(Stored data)
********************
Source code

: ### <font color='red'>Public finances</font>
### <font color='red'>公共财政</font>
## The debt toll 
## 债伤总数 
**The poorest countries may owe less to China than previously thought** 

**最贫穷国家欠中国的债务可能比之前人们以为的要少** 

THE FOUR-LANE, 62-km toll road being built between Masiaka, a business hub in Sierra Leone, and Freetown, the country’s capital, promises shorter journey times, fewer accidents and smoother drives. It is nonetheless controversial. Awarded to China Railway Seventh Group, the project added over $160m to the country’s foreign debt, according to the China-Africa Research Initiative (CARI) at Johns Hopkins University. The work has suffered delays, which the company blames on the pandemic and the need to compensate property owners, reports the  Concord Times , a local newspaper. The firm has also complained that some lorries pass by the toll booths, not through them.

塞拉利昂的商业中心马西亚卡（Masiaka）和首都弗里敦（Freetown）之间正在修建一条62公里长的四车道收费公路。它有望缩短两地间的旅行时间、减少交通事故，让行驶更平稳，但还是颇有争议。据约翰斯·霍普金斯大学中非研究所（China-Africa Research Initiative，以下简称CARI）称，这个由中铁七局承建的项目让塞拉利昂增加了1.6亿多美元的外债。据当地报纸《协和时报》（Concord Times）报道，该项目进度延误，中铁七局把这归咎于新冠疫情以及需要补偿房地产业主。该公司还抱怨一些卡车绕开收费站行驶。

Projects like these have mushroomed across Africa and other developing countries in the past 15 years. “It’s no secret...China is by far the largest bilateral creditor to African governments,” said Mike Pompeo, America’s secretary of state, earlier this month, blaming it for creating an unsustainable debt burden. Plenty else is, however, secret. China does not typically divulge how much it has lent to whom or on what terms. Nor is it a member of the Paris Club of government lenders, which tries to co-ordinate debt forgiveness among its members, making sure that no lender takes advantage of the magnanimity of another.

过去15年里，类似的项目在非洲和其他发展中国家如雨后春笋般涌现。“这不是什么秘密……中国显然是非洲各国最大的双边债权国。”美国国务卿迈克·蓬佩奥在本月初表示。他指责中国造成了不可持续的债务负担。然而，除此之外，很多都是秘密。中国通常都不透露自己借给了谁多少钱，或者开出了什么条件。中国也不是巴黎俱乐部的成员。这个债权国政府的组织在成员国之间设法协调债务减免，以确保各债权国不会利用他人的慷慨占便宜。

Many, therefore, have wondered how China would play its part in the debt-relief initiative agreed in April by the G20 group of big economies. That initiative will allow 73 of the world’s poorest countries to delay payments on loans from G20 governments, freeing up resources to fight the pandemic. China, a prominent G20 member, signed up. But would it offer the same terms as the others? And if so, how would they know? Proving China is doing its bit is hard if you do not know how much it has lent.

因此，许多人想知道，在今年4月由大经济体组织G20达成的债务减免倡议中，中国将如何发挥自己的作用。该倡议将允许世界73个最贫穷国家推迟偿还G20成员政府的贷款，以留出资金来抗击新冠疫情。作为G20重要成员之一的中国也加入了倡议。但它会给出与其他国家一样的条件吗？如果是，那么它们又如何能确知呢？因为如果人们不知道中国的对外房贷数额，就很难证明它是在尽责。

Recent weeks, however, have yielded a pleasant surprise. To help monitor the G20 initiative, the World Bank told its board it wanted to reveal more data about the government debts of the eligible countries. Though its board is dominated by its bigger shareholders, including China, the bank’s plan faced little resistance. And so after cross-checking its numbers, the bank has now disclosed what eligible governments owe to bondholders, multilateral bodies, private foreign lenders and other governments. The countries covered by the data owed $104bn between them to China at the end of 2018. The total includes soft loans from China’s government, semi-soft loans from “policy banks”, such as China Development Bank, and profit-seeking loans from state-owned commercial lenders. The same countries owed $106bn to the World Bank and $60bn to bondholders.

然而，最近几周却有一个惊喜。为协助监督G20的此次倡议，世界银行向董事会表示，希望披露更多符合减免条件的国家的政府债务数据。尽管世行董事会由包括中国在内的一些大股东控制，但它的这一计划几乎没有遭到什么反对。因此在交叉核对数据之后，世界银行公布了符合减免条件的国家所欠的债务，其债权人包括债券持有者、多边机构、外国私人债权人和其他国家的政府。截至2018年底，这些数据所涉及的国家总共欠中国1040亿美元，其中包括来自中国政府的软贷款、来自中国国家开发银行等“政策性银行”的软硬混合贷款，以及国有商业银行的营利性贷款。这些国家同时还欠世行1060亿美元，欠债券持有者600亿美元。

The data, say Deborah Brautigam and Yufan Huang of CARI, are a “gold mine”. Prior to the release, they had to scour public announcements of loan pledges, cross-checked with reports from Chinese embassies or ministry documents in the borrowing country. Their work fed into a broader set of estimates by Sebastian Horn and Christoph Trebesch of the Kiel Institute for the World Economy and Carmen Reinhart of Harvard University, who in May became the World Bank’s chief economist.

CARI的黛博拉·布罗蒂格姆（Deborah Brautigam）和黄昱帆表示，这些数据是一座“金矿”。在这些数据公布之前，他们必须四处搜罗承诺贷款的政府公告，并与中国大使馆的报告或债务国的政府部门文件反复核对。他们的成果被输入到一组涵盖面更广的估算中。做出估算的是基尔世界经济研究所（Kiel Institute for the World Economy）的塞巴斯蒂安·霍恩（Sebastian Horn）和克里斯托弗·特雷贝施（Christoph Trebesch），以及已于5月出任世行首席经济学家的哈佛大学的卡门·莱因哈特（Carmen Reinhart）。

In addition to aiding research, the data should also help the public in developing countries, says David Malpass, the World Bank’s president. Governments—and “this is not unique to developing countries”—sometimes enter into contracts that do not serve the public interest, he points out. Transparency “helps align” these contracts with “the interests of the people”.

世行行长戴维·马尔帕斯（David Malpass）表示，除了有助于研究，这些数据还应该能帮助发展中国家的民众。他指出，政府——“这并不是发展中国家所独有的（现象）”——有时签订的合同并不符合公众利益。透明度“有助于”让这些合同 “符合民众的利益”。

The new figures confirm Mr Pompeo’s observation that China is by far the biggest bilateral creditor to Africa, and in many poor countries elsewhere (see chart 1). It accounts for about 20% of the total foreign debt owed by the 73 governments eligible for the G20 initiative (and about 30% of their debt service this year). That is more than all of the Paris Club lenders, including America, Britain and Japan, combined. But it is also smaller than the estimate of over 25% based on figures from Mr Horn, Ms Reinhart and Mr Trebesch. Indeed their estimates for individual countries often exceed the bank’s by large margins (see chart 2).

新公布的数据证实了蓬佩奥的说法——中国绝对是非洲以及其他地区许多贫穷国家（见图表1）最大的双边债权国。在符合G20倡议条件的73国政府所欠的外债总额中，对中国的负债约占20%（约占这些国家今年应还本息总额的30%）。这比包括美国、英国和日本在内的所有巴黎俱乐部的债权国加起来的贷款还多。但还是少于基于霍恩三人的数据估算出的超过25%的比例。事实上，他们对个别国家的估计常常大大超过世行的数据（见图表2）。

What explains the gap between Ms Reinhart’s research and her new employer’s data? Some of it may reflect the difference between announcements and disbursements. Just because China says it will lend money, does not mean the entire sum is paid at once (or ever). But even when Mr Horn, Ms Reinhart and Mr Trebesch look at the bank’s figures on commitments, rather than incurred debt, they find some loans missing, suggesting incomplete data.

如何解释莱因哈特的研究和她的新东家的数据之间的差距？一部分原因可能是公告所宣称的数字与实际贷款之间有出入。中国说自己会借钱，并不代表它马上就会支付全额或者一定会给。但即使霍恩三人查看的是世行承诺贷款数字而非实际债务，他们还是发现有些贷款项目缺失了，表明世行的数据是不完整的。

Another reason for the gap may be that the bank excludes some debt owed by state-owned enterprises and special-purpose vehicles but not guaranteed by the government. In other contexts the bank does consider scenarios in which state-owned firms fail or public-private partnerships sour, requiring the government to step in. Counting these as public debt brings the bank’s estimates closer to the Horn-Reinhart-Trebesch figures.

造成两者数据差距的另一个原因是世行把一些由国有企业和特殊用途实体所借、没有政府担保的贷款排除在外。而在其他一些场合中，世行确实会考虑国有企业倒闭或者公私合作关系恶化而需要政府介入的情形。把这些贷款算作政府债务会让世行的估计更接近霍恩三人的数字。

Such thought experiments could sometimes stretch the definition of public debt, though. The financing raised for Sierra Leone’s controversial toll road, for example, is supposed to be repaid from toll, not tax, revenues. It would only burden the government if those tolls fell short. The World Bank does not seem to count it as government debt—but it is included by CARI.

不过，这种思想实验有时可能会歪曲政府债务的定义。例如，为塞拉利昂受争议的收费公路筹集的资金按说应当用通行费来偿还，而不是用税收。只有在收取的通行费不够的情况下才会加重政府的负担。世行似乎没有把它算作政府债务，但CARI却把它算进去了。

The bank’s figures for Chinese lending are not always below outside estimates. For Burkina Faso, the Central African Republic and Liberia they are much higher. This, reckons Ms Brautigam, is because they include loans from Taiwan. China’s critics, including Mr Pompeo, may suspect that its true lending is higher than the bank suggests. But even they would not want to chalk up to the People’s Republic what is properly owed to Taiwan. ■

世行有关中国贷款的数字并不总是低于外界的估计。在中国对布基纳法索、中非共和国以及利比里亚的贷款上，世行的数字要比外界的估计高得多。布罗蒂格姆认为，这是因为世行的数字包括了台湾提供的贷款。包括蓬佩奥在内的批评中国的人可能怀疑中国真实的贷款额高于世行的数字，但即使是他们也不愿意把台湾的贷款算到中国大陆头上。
********************
EXERCISE PROMPT
Leave out every line above except those from the line with "如何解释莱因哈特的研究和她的" up to and including the line with "造成两者数据差距的另一个原因", and copy those exactly.

TASK SOLUTION
如何解释莱因哈特的研究和她的新东家的数据之间的差距？一部分原因可能是公告所宣称的数字与实际贷款之间有出入。中国说自己会借钱，并不代表它马上就会支付全额或者一定会给。但即使霍恩三人查看的是世行承诺贷款数字而非实际债务，他们还是发现有些贷款项目缺失了，表明世行的数据是不完整的。

Another reason for the gap may be that the bank excludes some debt owed by state-owned enterprises and special-purpose vehicles but not guaranteed by the government. In other contexts the bank does consider scenarios in which state-owned firms fail or public-private partnerships sour, requiring the government to step in. Counting these as public debt brings the bank’s estimates closer to the Horn-Reinhart-Trebesch figures.

造成两者数据差距的另一个原因是世行把一些由国有企业和特殊用途实体所借、没有政府担保的贷款排除在外。而在其他一些场合中，世行确实会考虑国有企业倒闭或者公私合作关系恶化而需要政府介入的情形。把这些贷款算作政府债务会让世行的估计更接近霍恩三人的数字。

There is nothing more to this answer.